I used to try to take meeting notes electronically, with a laptop or an iPad or whatever. Paper turns out to just work a lot better, for me at least. It doesn't take me out of the flow of a discussion the way dealing with a computer does, I never have battery problems, and I think there's really something to the idea that the process of writing by hand helps fix memories in a way that typing doesn't.

edit: I can also vouch for the value of fountain pens in making the process of writing pleasant in its own right. A well-designed pen requires only the pressure of its own weight under gravity to deposit ink reliably; much of learning how to write with such a pen is thus unlearning the forcible hand required to use more conventional writing instruments, with the very pleasant side effect of making finger aches and hand cramps largely a thing of the past. For the same reason, most people find their handwriting to improve as a result of the switch - without the need to ram the nib into the paper just to get a line at all, you find yourself more able to write neatly without having to overcontrol the way you do with a pencil, ballpoint, or even a rollerball. Developing a beautiful, personal hand is a pleasure all its own, and nothing else I've ever tried has helped me do that nearly as well as using a fountain pen has. And, with a little practice, taking notes quickly is easier than ever before, too - it's amazing how much of a difference it makes when your hand doesn't start to hurt after just a page or two!
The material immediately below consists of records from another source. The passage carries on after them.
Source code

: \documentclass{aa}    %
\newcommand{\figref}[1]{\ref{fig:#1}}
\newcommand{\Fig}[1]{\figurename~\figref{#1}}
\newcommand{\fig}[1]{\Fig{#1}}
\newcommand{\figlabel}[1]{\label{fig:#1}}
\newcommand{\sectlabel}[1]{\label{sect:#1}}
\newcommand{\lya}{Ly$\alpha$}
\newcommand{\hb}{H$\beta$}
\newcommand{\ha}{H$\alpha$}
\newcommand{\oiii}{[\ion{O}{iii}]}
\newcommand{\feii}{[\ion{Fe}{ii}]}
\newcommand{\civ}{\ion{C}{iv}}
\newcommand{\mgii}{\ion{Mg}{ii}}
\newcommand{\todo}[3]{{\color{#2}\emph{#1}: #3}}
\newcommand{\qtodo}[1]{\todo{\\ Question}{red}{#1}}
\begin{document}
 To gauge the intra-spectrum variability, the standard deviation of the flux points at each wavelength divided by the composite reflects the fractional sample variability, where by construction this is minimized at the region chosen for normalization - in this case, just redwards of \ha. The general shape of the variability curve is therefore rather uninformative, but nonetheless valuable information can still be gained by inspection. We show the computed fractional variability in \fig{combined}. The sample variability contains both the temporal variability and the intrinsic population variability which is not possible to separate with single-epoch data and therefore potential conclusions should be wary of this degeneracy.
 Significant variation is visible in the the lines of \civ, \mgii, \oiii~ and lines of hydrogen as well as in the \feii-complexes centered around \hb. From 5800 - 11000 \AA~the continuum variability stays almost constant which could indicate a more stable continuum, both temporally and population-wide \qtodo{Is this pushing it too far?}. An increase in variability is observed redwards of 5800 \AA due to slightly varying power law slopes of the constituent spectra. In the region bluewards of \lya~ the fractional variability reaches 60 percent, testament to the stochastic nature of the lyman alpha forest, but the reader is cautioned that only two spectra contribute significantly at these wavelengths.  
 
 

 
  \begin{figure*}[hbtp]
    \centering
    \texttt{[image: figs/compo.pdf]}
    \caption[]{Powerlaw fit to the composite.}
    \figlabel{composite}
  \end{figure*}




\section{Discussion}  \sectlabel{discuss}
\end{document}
It's a practice I'm happy to recommend, and not at all difficult to start; a Pilot Metropolitan in medium or fine should run you somewhere between $12 and $20, with Pilot Namiki replacement cartridges usually about 50 cents each in packs of six or twelve, and almost any Moleskine-type notebook will do. That's where I started, and while I've since moved on to a system more tailored to my specific purposes, that's definitely the starting point I'd recommend as an inexpensive way to get a sense of fountain pens' strengths and weaknesses in general.

As I think must be very evident by now, I'm happy to talk about this stuff! It's become a bit of a hobby in its own right for me, so if you have questions, feel free to hit me up and I'll do my best to give useful answers.


Being able to write left handed without making ink smudges is a big reason why I now prefer digital notes. G2 gel ink is mostly okay, but I think fountain pens are out of the question for most left handers.


There's a method for left handed writing which avoids this problem, without wrist strain: simply holding the page at 90 degrees, and writing vertically.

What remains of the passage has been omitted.